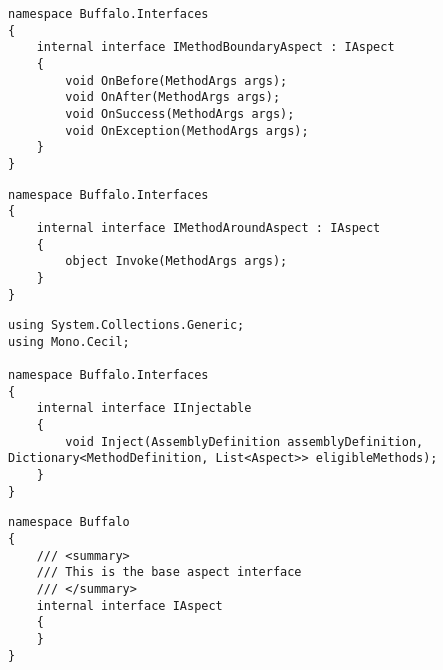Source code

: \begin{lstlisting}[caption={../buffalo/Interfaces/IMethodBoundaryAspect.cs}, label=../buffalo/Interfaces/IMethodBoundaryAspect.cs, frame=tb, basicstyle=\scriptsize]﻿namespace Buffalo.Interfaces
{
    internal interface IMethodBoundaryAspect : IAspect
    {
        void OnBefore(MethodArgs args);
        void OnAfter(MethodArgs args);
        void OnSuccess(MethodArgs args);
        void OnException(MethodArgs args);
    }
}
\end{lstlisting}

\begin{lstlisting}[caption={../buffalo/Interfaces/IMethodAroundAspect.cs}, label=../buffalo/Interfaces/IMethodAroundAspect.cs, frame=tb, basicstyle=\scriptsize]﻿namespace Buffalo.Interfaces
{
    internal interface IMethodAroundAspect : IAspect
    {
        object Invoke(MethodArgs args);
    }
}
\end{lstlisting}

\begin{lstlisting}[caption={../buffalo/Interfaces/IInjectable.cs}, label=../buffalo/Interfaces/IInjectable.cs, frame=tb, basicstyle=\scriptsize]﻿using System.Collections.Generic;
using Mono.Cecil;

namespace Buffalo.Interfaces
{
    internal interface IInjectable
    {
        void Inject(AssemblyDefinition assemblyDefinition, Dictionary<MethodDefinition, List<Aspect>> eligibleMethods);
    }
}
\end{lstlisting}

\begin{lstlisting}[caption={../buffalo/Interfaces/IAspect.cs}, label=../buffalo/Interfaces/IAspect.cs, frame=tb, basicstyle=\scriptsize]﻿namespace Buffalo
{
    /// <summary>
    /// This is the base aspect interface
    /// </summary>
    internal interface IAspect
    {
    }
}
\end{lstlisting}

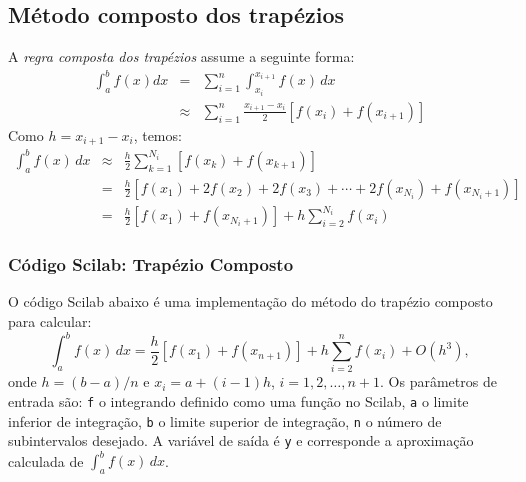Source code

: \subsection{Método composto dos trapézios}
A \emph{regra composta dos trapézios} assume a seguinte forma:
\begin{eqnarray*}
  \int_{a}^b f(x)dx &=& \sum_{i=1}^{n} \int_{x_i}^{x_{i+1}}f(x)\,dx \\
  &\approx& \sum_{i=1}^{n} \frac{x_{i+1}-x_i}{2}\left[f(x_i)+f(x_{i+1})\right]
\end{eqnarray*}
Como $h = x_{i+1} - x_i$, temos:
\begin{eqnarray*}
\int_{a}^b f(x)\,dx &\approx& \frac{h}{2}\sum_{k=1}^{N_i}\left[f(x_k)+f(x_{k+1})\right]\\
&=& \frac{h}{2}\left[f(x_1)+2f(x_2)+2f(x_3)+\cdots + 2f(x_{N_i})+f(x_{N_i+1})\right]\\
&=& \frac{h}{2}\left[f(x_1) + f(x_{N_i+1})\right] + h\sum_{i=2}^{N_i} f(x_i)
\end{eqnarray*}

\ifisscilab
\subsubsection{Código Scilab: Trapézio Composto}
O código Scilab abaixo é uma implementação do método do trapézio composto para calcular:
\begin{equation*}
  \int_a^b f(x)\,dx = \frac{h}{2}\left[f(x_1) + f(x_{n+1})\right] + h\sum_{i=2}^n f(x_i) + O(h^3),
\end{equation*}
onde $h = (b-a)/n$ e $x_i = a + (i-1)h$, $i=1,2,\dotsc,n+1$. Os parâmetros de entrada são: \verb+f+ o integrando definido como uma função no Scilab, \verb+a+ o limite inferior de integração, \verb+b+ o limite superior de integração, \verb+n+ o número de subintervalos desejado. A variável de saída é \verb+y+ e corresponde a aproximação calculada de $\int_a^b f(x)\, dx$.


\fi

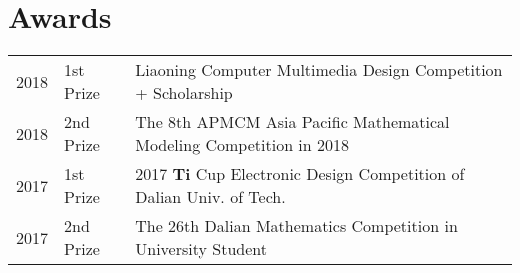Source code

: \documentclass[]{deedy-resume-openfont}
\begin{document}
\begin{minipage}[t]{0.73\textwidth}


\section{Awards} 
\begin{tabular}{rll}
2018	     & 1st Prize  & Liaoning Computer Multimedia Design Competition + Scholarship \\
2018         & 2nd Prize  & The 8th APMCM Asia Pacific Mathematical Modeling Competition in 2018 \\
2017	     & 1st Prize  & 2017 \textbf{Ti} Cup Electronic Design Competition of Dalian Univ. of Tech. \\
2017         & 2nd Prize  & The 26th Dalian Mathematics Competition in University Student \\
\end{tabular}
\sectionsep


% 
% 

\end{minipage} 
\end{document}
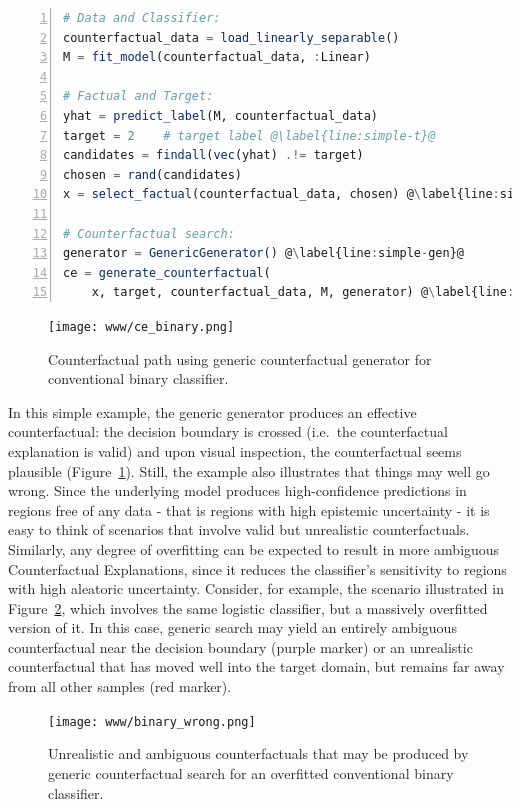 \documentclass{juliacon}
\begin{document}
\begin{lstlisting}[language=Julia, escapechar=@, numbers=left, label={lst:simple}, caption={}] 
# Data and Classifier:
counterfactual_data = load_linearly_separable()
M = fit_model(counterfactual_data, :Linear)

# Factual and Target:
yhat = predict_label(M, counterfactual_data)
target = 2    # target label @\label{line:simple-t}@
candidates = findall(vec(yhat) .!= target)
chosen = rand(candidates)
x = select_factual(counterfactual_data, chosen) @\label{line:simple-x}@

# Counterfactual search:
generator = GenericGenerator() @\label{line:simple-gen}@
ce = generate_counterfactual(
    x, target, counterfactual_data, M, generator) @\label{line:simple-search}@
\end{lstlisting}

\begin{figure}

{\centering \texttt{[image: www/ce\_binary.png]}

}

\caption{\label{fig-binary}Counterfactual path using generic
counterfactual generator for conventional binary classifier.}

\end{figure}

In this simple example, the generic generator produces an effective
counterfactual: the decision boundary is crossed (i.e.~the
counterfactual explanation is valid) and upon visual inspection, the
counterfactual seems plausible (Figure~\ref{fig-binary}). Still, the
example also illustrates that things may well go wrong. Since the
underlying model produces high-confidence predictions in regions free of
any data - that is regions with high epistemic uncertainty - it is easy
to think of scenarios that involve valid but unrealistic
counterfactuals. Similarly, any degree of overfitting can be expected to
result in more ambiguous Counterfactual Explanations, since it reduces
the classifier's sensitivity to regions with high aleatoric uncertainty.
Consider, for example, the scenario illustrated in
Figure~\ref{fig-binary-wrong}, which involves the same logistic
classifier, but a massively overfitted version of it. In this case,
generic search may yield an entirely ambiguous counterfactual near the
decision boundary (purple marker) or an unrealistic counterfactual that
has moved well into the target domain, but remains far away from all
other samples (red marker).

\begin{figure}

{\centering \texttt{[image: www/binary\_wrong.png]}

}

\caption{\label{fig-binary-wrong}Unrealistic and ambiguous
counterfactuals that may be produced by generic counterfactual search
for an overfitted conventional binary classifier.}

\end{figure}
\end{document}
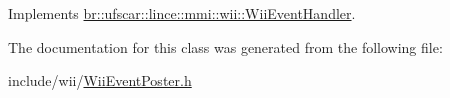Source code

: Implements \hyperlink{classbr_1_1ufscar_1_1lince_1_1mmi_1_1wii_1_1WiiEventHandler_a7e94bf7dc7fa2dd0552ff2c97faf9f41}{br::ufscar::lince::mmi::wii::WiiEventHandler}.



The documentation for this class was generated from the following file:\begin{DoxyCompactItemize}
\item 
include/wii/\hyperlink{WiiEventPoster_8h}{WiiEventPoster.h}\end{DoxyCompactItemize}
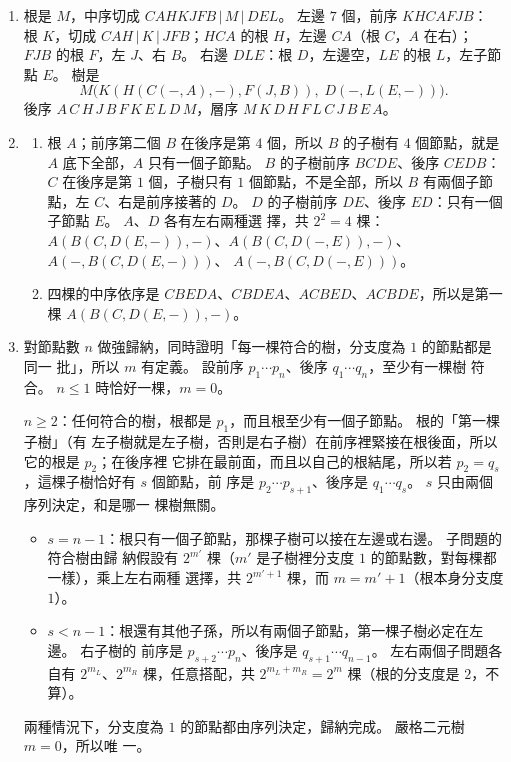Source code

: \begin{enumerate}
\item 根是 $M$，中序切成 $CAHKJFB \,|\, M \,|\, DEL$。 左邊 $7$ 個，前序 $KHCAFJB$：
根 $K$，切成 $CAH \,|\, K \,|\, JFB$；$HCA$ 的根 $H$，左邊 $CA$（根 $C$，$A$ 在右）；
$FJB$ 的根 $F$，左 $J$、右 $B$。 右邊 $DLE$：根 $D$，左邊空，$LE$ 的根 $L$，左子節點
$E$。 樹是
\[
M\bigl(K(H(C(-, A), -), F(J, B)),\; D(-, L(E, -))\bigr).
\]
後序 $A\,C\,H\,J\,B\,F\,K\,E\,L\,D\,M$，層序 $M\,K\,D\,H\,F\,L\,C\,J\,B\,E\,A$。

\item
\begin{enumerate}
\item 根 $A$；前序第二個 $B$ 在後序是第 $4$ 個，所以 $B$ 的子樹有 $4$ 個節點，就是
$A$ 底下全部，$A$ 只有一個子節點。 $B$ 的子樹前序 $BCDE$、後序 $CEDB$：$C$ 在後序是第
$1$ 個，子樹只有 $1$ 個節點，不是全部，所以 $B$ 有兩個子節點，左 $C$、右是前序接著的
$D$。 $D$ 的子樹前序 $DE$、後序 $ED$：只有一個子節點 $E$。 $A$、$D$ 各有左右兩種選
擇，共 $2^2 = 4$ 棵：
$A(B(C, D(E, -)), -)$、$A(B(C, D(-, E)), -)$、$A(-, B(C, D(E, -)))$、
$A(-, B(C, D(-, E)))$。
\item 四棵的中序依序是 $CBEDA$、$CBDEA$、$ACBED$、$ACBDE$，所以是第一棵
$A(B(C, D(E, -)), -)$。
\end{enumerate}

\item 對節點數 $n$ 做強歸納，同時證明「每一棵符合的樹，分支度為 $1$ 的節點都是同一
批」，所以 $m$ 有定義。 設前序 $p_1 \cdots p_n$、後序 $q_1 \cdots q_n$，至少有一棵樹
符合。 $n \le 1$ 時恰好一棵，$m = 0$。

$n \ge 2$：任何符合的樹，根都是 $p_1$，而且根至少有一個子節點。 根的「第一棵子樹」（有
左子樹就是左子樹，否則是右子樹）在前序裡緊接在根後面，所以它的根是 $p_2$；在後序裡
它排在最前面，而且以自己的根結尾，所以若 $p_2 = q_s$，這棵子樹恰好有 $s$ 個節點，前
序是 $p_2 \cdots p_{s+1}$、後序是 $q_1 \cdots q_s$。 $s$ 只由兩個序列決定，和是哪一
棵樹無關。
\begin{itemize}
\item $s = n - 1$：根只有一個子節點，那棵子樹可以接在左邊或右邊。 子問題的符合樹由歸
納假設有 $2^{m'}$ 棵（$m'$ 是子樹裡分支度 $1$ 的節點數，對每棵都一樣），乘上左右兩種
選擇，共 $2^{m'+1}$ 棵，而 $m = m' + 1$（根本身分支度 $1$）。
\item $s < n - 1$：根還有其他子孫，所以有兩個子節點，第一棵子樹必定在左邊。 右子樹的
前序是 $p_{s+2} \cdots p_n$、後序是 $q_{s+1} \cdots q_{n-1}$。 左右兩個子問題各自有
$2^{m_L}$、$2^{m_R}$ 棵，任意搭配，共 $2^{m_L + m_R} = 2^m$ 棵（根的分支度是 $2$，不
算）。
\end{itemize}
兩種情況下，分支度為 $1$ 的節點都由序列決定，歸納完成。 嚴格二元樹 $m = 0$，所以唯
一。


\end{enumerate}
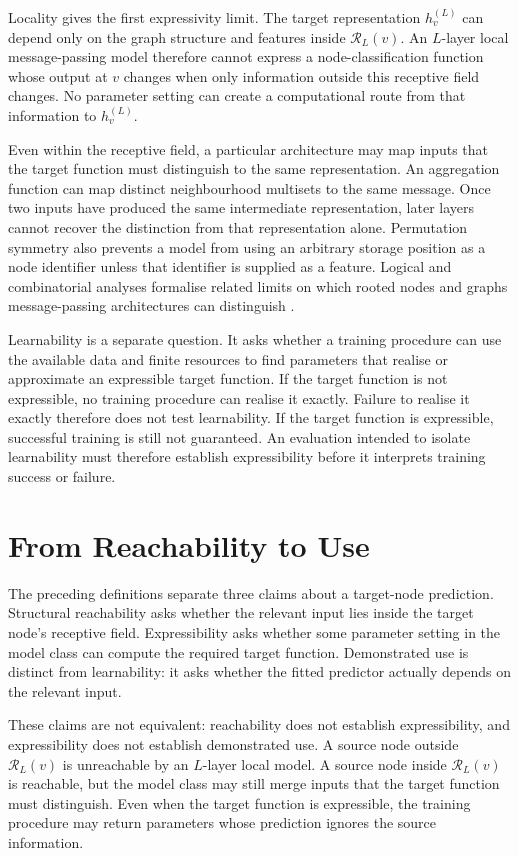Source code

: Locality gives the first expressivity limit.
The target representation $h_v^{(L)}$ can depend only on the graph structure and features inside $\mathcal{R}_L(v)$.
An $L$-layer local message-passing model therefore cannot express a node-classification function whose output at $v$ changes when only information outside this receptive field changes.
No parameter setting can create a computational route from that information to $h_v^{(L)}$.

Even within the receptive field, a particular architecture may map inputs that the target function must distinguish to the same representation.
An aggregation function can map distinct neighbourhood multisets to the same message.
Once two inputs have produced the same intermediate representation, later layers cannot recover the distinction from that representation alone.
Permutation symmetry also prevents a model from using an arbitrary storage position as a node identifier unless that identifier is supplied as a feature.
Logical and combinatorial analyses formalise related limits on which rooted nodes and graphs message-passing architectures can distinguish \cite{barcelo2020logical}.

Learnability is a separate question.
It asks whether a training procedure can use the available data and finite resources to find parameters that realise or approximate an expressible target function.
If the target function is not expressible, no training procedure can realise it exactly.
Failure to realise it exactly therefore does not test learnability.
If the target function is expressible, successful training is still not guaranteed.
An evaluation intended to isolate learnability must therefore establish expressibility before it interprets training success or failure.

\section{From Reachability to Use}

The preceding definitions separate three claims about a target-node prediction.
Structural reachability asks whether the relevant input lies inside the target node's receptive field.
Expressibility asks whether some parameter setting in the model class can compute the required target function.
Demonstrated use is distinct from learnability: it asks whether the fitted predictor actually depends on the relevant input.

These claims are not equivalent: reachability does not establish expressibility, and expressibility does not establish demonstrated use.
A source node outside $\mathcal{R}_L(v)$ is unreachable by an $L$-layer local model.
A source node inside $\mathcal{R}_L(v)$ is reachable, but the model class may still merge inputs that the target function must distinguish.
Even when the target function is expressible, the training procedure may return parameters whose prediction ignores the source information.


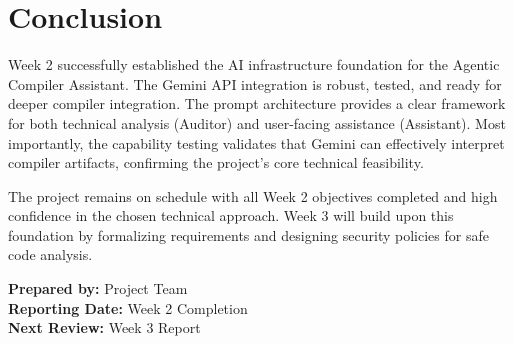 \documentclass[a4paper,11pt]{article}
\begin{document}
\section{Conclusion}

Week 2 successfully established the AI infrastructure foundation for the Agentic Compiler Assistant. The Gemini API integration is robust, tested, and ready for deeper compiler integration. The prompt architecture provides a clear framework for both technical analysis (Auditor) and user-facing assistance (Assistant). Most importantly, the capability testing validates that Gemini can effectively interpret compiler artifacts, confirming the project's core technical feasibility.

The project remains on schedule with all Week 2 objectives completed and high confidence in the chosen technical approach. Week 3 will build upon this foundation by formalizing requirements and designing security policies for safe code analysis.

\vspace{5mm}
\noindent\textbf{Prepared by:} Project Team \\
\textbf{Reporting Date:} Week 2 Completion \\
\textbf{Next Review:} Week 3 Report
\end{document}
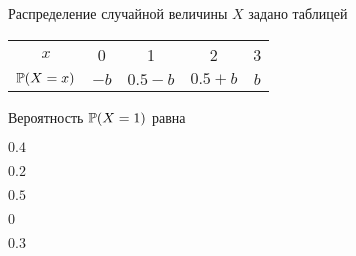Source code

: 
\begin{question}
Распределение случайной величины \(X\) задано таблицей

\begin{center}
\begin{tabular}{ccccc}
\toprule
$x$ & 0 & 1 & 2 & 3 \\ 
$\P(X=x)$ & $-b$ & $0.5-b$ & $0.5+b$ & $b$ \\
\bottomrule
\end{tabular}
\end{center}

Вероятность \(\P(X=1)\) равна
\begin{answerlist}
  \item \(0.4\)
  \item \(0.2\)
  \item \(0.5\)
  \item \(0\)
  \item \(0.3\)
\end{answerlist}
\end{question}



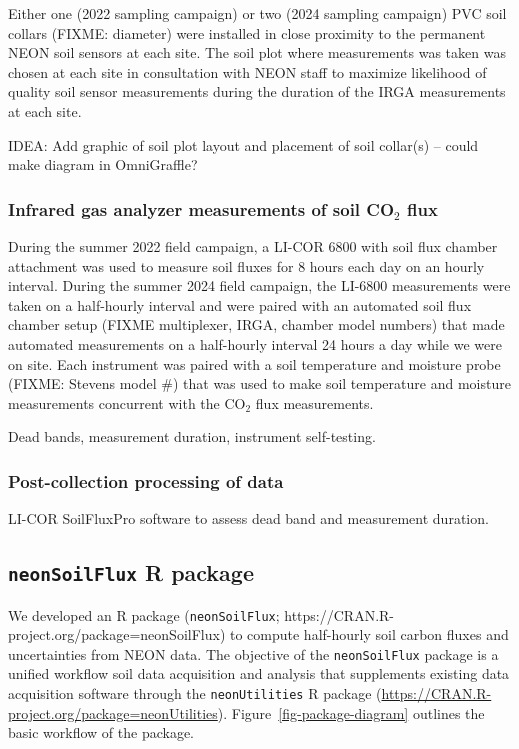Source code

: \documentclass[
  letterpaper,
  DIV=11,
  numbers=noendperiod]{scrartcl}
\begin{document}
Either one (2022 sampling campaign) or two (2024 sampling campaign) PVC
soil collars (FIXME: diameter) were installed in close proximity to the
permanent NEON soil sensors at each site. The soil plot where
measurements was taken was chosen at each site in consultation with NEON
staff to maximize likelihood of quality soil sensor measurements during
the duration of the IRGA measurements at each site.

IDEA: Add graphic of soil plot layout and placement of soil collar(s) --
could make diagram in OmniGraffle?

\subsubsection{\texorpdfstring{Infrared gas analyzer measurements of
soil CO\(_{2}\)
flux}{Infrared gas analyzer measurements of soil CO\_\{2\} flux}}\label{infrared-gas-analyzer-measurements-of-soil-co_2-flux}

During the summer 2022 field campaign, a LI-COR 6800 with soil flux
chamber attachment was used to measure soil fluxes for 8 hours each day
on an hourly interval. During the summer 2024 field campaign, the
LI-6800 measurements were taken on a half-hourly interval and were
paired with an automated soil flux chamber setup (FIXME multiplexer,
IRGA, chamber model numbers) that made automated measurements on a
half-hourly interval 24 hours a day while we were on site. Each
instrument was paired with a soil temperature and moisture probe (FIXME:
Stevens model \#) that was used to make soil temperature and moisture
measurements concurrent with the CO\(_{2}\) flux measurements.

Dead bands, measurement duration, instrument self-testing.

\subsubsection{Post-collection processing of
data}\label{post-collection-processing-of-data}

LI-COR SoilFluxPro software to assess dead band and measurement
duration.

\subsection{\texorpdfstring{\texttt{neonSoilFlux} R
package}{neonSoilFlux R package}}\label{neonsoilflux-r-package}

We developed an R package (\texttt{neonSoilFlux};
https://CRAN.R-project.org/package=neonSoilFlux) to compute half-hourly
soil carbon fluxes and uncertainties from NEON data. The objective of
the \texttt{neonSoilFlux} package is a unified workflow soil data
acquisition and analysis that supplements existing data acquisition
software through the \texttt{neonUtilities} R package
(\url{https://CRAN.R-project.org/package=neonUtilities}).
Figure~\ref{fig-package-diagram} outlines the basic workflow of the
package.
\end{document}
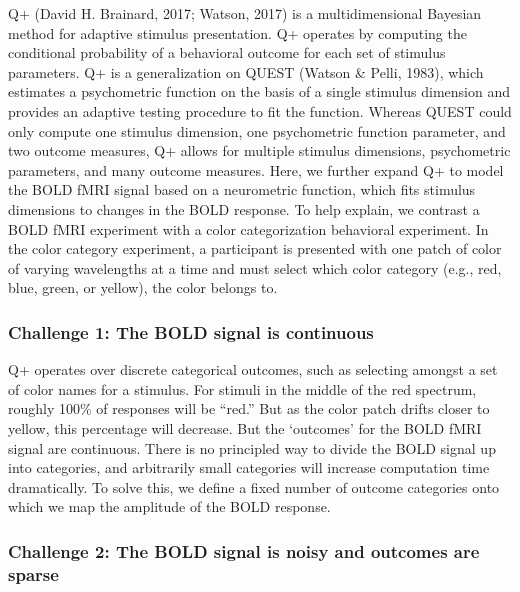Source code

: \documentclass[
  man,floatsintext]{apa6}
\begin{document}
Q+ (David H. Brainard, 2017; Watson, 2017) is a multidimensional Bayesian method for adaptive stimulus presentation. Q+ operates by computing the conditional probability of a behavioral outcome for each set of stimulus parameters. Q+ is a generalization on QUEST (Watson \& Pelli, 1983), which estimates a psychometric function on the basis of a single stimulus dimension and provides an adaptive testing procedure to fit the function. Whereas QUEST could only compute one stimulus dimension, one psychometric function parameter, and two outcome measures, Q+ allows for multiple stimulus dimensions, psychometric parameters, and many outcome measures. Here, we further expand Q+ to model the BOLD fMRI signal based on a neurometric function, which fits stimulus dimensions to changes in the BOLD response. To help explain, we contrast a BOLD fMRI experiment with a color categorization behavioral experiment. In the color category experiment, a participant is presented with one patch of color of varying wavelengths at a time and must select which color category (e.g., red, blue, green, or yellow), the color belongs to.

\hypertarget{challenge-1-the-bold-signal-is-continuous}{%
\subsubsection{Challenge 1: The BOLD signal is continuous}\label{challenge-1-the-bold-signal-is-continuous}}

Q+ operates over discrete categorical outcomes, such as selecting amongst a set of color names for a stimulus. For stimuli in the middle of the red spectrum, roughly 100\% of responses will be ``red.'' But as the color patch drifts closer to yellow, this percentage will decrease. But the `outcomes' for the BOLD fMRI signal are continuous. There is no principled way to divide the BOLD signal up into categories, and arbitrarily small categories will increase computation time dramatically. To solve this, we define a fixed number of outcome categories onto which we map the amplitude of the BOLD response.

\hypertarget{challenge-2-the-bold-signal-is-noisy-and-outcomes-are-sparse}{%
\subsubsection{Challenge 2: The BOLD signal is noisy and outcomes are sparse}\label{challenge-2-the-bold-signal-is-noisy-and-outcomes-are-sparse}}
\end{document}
══════════
What is required
Copy every line from the records above that contains the string "candidates".

Response area
candidates = findall(vec(yhat) .!= target)
chosen = rand(candidates)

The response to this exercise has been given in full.